Prof Dr Sinan Canan Hoca şöyle diyor: “Ben “aydın”da millete karşı şefkat beklerim.”
Evet, biz de yazarından, çizerinden, ilim adamından, hacısından hocasından, hele siyasetçisinden millete karşı önce şefkat, sonra saygı, sevgi ve muhabbet bekleriz.
Bu anlayış varsa, herkes başımızın tacıdır.
Muhabbet ve şefkat, anne babanın evladına gösterdiği karşılıksız sevginin tezahürüdür.

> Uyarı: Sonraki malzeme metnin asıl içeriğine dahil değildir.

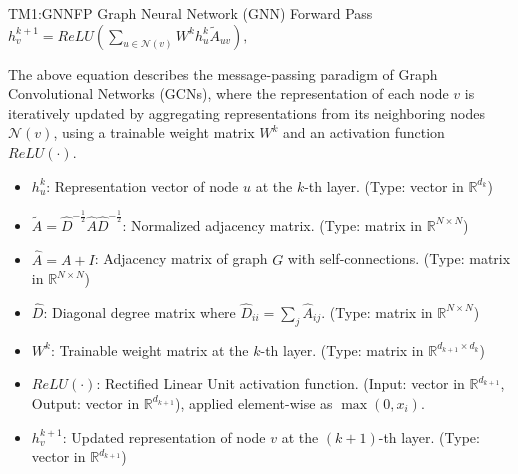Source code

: \documentclass[12pt]{article}
\newcommand{\deftheory}[9][Not Applicable]
{
\newpage
\noindent \rule{\textwidth}{0.5mm}

\paragraph{RefName: } \textbf{#2} \phantomsection 
\label{#2}

\paragraph{Label:} #3

\noindent \rule{\textwidth}{0.5mm}

\paragraph{Equation:}

#4

\paragraph{Description:}

#5

\paragraph{Notes:}

#6

\paragraph{Source:}

#7

\paragraph{Ref.\ By:}

#8

\paragraph{Preconditions for \hyperref[#2]{#2}:}
\label{#2_precond}

#9

\paragraph{Derivation for \hyperref[#2]{#2}:}
\label{#2_deriv}

#1

\noindent \rule{\textwidth}{0.5mm}

}
\begin{document}
\noindent
{}
{TM1:GNNFP}
{Graph Neural Network (GNN) Forward Pass}
{
  $h_v^{k+1} = ReLU \left( \sum_{u \in \mathcal{N}(v)} W^k h_u^k \tilde{A}_{uv} \right),$
}
{The above equation describes the message-passing paradigm of Graph Convolutional Networks (GCNs), where the representation of each node \( v \) is iteratively updated by aggregating representations from its neighboring nodes \( \mathcal{N}(v) \), using a trainable weight matrix \( W^k \) and an activation function \(ReLU(\cdot)\).


\begin{itemize}
    \item \( h_u^k \): Representation vector of node \( u \) at the \( k \)-th layer. (Type: vector in $\mathbb{R}^{d_k}$)
    \item \( \tilde{A} = \hat{D}^{-\frac{1}{2}} \hat{A} \hat{D}^{-\frac{1}{2}} \): Normalized adjacency matrix. (Type: matrix in $\mathbb{R}^{N \times N}$)
    \item \( \hat{A} = A + I \): Adjacency matrix of graph \( G \) with self-connections. (Type: matrix in $\mathbb{R}^{N \times N}$)
    \item \( \hat{D} \): Diagonal degree matrix where \( \hat{D}_{ii} = \sum_j \hat{A}_{ij} \). (Type: matrix in $\mathbb{R}^{N \times N}$)
    \item \( W^k \): Trainable weight matrix at the \( k \)-th layer. (Type: matrix in $\mathbb{R}^{d_{k+1} \times d_k}$)
    \item \(ReLU (\cdot) \): Rectified Linear Unit activation function. (Input: vector in $\mathbb{R}^{d_{k+1}}$, Output: vector in $\mathbb{R}^{d_{k+1}}$), applied element-wise as \( \max(0, x_i) \).
    \item \( h_v^{k+1} \): Updated representation of node \( v \) at the \( (k+1) \)-th layer. (Type: vector in $\mathbb{R}^{d_{k+1}}$)
\end{itemize}
}
\end{document}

Bu demek değildir ki, anne baba evladının hatalarını ve eksikliklerini görmeyecek.
En acımasız birey eleştirisi de, toplum eleştirisi de görevimiz.
Genel olarak bu ilkeler doğrultusunda yazılarımızı yazacağız.
Yazmak öğrenmektir.
Hele okurlarla etkileşim olursa.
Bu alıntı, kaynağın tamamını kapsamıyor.